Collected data
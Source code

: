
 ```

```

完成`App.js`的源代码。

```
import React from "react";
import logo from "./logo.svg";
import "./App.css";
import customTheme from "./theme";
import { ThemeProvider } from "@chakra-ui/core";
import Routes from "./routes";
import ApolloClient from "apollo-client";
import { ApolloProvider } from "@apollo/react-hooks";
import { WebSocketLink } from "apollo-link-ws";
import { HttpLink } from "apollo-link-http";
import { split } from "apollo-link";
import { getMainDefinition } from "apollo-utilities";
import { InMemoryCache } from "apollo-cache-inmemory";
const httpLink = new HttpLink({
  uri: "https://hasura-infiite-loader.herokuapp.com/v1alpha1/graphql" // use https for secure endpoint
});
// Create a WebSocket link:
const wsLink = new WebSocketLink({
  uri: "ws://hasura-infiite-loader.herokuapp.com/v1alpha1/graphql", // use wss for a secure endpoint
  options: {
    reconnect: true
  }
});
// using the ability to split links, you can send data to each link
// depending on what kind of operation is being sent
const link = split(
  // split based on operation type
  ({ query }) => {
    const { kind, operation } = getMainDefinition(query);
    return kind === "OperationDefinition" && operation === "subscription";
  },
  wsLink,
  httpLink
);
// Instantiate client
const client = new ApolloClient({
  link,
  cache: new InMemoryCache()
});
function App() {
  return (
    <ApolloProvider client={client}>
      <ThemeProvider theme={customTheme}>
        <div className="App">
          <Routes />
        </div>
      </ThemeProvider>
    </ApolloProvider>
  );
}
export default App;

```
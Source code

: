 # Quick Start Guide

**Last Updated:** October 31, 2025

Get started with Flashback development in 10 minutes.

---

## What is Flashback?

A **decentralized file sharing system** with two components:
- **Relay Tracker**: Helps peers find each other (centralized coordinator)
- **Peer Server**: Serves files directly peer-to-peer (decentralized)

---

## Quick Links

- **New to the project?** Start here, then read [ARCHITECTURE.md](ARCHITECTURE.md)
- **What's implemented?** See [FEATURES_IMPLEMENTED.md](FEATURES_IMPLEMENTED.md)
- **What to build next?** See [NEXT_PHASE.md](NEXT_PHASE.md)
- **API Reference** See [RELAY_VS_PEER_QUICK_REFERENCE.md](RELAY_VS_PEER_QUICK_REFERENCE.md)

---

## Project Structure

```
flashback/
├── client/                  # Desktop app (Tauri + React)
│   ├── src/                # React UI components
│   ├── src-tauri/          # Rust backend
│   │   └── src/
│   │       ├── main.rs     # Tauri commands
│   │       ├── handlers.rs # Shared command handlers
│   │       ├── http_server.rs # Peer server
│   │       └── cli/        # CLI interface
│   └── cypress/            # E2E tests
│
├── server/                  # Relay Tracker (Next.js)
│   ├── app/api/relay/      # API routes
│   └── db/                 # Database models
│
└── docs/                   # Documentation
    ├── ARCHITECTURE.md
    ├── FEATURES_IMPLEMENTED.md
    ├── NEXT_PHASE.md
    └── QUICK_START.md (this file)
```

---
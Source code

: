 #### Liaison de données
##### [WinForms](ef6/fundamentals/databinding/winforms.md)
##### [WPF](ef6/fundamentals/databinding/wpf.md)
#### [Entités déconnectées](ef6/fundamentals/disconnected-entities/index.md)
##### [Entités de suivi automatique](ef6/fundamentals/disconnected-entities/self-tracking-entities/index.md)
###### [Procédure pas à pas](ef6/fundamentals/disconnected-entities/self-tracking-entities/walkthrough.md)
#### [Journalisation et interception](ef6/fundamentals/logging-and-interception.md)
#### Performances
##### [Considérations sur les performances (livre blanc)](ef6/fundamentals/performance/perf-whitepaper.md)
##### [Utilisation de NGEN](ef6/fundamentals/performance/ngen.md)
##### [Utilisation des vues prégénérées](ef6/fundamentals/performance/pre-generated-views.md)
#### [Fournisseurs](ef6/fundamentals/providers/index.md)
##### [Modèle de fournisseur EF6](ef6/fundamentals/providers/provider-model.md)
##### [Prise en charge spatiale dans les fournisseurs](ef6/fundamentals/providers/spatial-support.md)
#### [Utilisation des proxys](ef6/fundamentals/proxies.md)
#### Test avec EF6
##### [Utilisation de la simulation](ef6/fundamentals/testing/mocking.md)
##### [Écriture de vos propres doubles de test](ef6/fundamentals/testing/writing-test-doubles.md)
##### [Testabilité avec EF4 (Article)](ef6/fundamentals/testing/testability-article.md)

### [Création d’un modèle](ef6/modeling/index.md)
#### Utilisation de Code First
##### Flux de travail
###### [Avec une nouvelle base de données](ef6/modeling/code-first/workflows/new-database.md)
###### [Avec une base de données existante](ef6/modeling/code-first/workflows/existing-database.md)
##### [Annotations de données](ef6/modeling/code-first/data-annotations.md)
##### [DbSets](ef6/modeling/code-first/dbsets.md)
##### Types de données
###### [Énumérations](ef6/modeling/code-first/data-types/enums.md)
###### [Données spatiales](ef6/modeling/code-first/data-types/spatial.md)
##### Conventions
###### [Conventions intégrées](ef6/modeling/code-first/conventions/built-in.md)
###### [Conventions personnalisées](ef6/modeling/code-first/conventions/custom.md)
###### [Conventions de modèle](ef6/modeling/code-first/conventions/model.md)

--- Your assignment ---
Each record must be returned exactly as it is written.

--- Problem solution ---
Source code

:
 ```

```

完成`App.js`的源代码。

```
import React from "react";
import logo from "./logo.svg";
import "./App.css";
import customTheme from "./theme";
import { ThemeProvider } from "@chakra-ui/core";
import Routes from "./routes";
import ApolloClient from "apollo-client";
import { ApolloProvider } from "@apollo/react-hooks";
import { WebSocketLink } from "apollo-link-ws";
import { HttpLink } from "apollo-link-http";
import { split } from "apollo-link";
import { getMainDefinition } from "apollo-utilities";
import { InMemoryCache } from "apollo-cache-inmemory";
const httpLink = new HttpLink({
  uri: "https://hasura-infiite-loader.herokuapp.com/v1alpha1/graphql" // use https for secure endpoint
});
// Create a WebSocket link:
const wsLink = new WebSocketLink({
  uri: "ws://hasura-infiite-loader.herokuapp.com/v1alpha1/graphql", // use wss for a secure endpoint
  options: {
    reconnect: true
  }
});
// using the ability to split links, you can send data to each link
// depending on what kind of operation is being sent
const link = split(
  // split based on operation type
  ({ query }) => {
    const { kind, operation } = getMainDefinition(query);
    return kind === "OperationDefinition" && operation === "subscription";
  },
  wsLink,
  httpLink
);
// Instantiate client
const client = new ApolloClient({
  link,
  cache: new InMemoryCache()
});
function App() {
  return (
    <ApolloProvider client={client}>
      <ThemeProvider theme={customTheme}>
        <div className="App">
          <Routes />
        </div>
      </ThemeProvider>
    </ApolloProvider>
  );
}
export default App;

```
Source code

: # Quick Start Guide

**Last Updated:** October 31, 2025

Get started with Flashback development in 10 minutes.

---

## What is Flashback?

A **decentralized file sharing system** with two components:
- **Relay Tracker**: Helps peers find each other (centralized coordinator)
- **Peer Server**: Serves files directly peer-to-peer (decentralized)

---

## Quick Links

- **New to the project?** Start here, then read [ARCHITECTURE.md](ARCHITECTURE.md)
- **What's implemented?** See [FEATURES_IMPLEMENTED.md](FEATURES_IMPLEMENTED.md)
- **What to build next?** See [NEXT_PHASE.md](NEXT_PHASE.md)
- **API Reference** See [RELAY_VS_PEER_QUICK_REFERENCE.md](RELAY_VS_PEER_QUICK_REFERENCE.md)

---

## Project Structure

```
flashback/
├── client/                  # Desktop app (Tauri + React)
│   ├── src/                # React UI components
│   ├── src-tauri/          # Rust backend
│   │   └── src/
│   │       ├── main.rs     # Tauri commands
│   │       ├── handlers.rs # Shared command handlers
│   │       ├── http_server.rs # Peer server
│   │       └── cli/        # CLI interface
│   └── cypress/            # E2E tests
│
├── server/                  # Relay Tracker (Next.js)
│   ├── app/api/relay/      # API routes
│   └── db/                 # Database models
│
└── docs/                   # Documentation
    ├── ARCHITECTURE.md
    ├── FEATURES_IMPLEMENTED.md
    ├── NEXT_PHASE.md
    └── QUICK_START.md (this file)
```

---
Source code

: #### Liaison de données
##### [WinForms](ef6/fundamentals/databinding/winforms.md)
##### [WPF](ef6/fundamentals/databinding/wpf.md)
#### [Entités déconnectées](ef6/fundamentals/disconnected-entities/index.md)
##### [Entités de suivi automatique](ef6/fundamentals/disconnected-entities/self-tracking-entities/index.md)
###### [Procédure pas à pas](ef6/fundamentals/disconnected-entities/self-tracking-entities/walkthrough.md)
#### [Journalisation et interception](ef6/fundamentals/logging-and-interception.md)
#### Performances
##### [Considérations sur les performances (livre blanc)](ef6/fundamentals/performance/perf-whitepaper.md)
##### [Utilisation de NGEN](ef6/fundamentals/performance/ngen.md)
##### [Utilisation des vues prégénérées](ef6/fundamentals/performance/pre-generated-views.md)
#### [Fournisseurs](ef6/fundamentals/providers/index.md)
##### [Modèle de fournisseur EF6](ef6/fundamentals/providers/provider-model.md)
##### [Prise en charge spatiale dans les fournisseurs](ef6/fundamentals/providers/spatial-support.md)
#### [Utilisation des proxys](ef6/fundamentals/proxies.md)
#### Test avec EF6
##### [Utilisation de la simulation](ef6/fundamentals/testing/mocking.md)
##### [Écriture de vos propres doubles de test](ef6/fundamentals/testing/writing-test-doubles.md)
##### [Testabilité avec EF4 (Article)](ef6/fundamentals/testing/testability-article.md)

### [Création d’un modèle](ef6/modeling/index.md)
#### Utilisation de Code First
##### Flux de travail
###### [Avec une nouvelle base de données](ef6/modeling/code-first/workflows/new-database.md)
###### [Avec une base de données existante](ef6/modeling/code-first/workflows/existing-database.md)
##### [Annotations de données](ef6/modeling/code-first/data-annotations.md)
##### [DbSets](ef6/modeling/code-first/dbsets.md)
##### Types de données
###### [Énumérations](ef6/modeling/code-first/data-types/enums.md)
###### [Données spatiales](ef6/modeling/code-first/data-types/spatial.md)
##### Conventions
###### [Conventions intégrées](ef6/modeling/code-first/conventions/built-in.md)
###### [Conventions personnalisées](ef6/modeling/code-first/conventions/custom.md)
###### [Conventions de modèle](ef6/modeling/code-first/conventions/model.md)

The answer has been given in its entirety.